Cristian Petroaca created STANBOL-1121:
------------------------------------------

             Summary: Triple extraction Enhancement Engine
                 Key: STANBOL-1121
                 URL: https://issues.apache.org/jira/browse/STANBOL-1121
             Project: Stanbol
          Issue Type: New Feature
          Components: Enhancement Engines
            Reporter: Cristian Petroaca


Functionality
=========

Develop an Enhancement Engine which would construct a formal knowledge 
representation from natural language text. The knowledge extracted from the 
text would be in the form of Triples (Subject-Verb-Object). This Enhancement 
Engine will be mainly concerned with representation of real-world events.

Example : 
We have the text "Google buys Youtube". Google=Subject, buys=verb, 
Youtube=object.


Implementation
===========

Triple Extraction
-----------------------
The following will be applied on the natural language text in order to extract 
the triples:
+ Named entity extraction
+ Co-reference resolution of those named entites
+ POS Tagging or dependency trees to figure out what verbs and object are in 
conjunction to the named entities.

Based on the last step we would have the set of triples. 

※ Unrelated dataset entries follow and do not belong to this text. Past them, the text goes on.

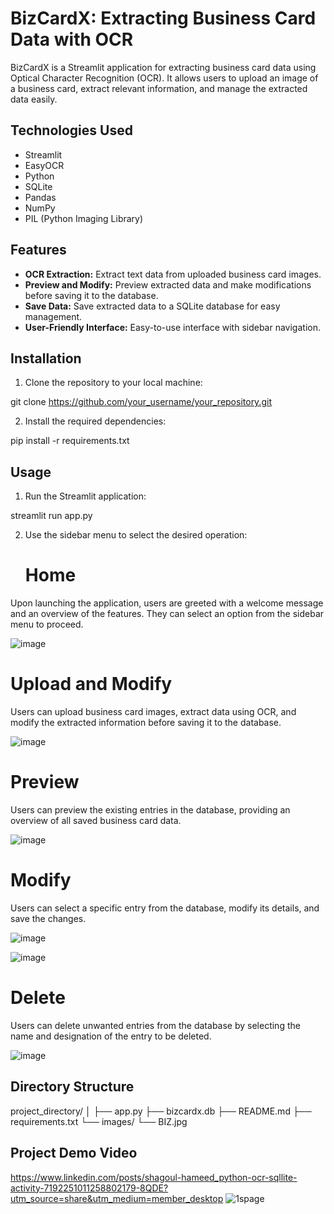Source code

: # BizCardX: Extracting Business Card Data with OCR

BizCardX is a Streamlit application for extracting business card data using Optical Character Recognition (OCR). It allows users to upload an image of a business card, extract relevant information, and manage the extracted data easily.

## Technologies Used

- Streamlit
- EasyOCR
- Python
- SQLite
- Pandas
- NumPy
- PIL (Python Imaging Library)

## Features

- **OCR Extraction:** Extract text data from uploaded business card images.
- **Preview and Modify:** Preview extracted data and make modifications before saving it to the database.
- **Save Data:** Save extracted data to a SQLite database for easy management.
- **User-Friendly Interface:** Easy-to-use interface with sidebar navigation.

## Installation

1. Clone the repository to your local machine:

git clone https://github.com/your_username/your_repository.git


2. Install the required dependencies:

pip install -r requirements.txt


## Usage

1. Run the Streamlit application:

streamlit run app.py


2. Use the sidebar menu to select the desired operation:
   # Home

Upon launching the application, users are greeted with a welcome message and an overview of the features. They can select an option from the sidebar menu to proceed.

![image](https://github.com/ShagoulHameed/Project3---BizCardX/assets/154894802/1390b0ce-15dd-4292-8267-5fd7fe655779)


# Upload and Modify

Users can upload business card images, extract data using OCR, and modify the extracted information before saving it to the database.

![image](https://github.com/ShagoulHameed/Project3---BizCardX/assets/154894802/9bd34517-585a-405a-a1c7-def395709ce1)


# Preview

Users can preview the existing entries in the database, providing an overview of all saved business card data.

![image](https://github.com/ShagoulHameed/Project3---BizCardX/assets/154894802/4324e055-6f26-48b6-9ce6-0bdb0e6e263b)


# Modify

Users can select a specific entry from the database, modify its details, and save the changes.

![image](https://github.com/ShagoulHameed/Project3---BizCardX/assets/154894802/bcc0456d-bce0-4298-a7b2-a133a901bbcb)

![image](https://github.com/ShagoulHameed/Project3---BizCardX/assets/154894802/cda050fc-639a-431c-946b-19bf9b9a6450)


# Delete

Users can delete unwanted entries from the database by selecting the name and designation of the entry to be deleted.

![image](https://github.com/ShagoulHameed/Project3---BizCardX/assets/154894802/dad274d1-dbcc-4563-a2f7-d78cdccb2526)



## Directory Structure

project_directory/
│
├── app.py
├── bizcardx.db
├── README.md
├── requirements.txt
└── images/
└── BIZ.jpg


## Project Demo Video
https://www.linkedin.com/posts/shagoul-hameed_python-ocr-sqllite-activity-7192251011258802179-8QDE?utm_source=share&utm_medium=member_desktop
![1spage](https://github.com/ShagoulHameed/Project3---BizCardX/assets/154894802/640d2d18-de28-40bd-bc70-374f5e1d26e7)




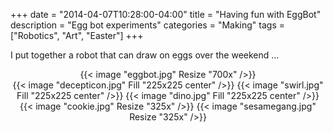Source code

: +++
date = "2014-04-07T10:28:00-04:00"
title = "Having fun with EggBot"
description = "Egg bot experiments"
categories = "Making"
tags = ["Robotics", "Art", "Easter"]
+++

I put together a robot that can draw on eggs over the weekend ...

<center>{{< image "eggbot.jpg" Resize "700x" />}}</center>

<center>
  {{< image "decepticon.jpg" Fill "225x225 center" />}}
  {{< image "swirl.jpg" Fill "225x225 center" />}}
  {{< image "dino.jpg" Fill "225x225 center" />}}
</center>

<center>
  {{< image "cookie.jpg" Resize "325x" />}}
  {{< image "sesamegang.jpg" Resize "325x" />}}
</center>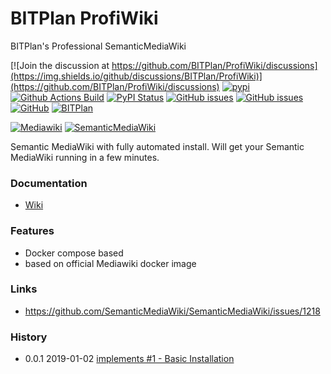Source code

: # BITPlan ProfiWiki
BITPlan's Professional SemanticMediaWiki

[![Join the discussion at https://github.com/BITPlan/ProfiWiki/discussions](https://img.shields.io/github/discussions/BITPlan/ProfiWiki)](https://github.com/BITPlan/ProfiWiki/discussions)
[![pypi](https://img.shields.io/pypi/pyversions/ProfiWiki)](https://pypi.org/project/ProfiWiki/)
[![Github Actions Build](https://github.com/BITPlan/ProfiWiki/workflows/Build/badge.svg?branch=main)](https://github.com/BITPlan/ProfiWiki/actions?query=workflow%3ABuild+branch%3Amain)
[![PyPI Status](https://img.shields.io/pypi/v/ProfiWiki.svg)](https://pypi.python.org/pypi/ProfiWiki/)
[![GitHub issues](https://img.shields.io/github/issues/BITPlan/ProfiWiki.svg)](https://github.com/BITPlan/ProfiWiki/issues)
[![GitHub issues](https://img.shields.io/github/issues-closed/BITPlan/ProfiWiki.svg)](https://github.com/BITPlan/ProfiWiki/issues/?q=is%3Aissue+is%3Aclosed)
[![GitHub](https://img.shields.io/github/license/BITPlan/ProfiWiki.svg)](https://www.apache.org/licenses/LICENSE-2.0)
[![BITPlan](http://wiki.bitplan.com/images/wiki/thumb/3/38/BITPlanLogoFontLessTransparent.png/198px-BITPlanLogoFontLessTransparent.png)](http://www.bitplan.com)

[![Mediawiki](https://upload.wikimedia.org/wikipedia/commons/thumb/a/a3/MediaWiki_logo_1.png/128px-MediaWiki_logo_1.png)](https://www.mediawiki.org/wiki/MediaWiki)
[![SemanticMediaWiki](http://semantic-mediawiki.org/w/images/7/7c/SMW_logo_142px.png)](http://www.semantic-mediawiki.org/)

Semantic MediaWiki with fully automated install. 
Will get your Semantic MediaWiki running in a few minutes.

### Documentation
* [Wiki](http://www.bitplan.com/ProfiWiki)
### Features
* Docker compose based
* based on official Mediawiki docker image
### Links 
* https://github.com/SemanticMediaWiki/SemanticMediaWiki/issues/1218
### History
* 0.0.1 2019-01-02 [implements #1 - Basic Installation](https://github.com/BITPlan/ProfiWiki/issues/1)
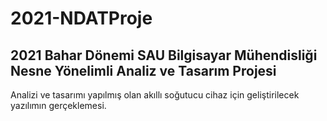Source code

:# 2021-NDATProje
## 2021 Bahar Dönemi SAU Bilgisayar Mühendisliği Nesne Yönelimli Analiz ve Tasarım Projesi
Analizi ve tasarımı yapılmış olan akıllı soğutucu cihaz için geliştirilecek yazılımın gerçeklemesi.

Formal representation of triples
---------------------------------------------
The formal representation of the triples will be based on the DOLCE 
foundational ontology. We will have the following data structures :

 * fise:SettingAnnotation
    * {fise:Enhancement} metadata
describes the context of the data

 * fise:ParticipantAnnotation
    * {fise:Enhancement} metadata
    * fise:inSetting {settingAnnotation}
    * fise:hasMention {textAnnotation}
    * fise:suggestion {entityAnnotation} (multiple if there are more
suggestions)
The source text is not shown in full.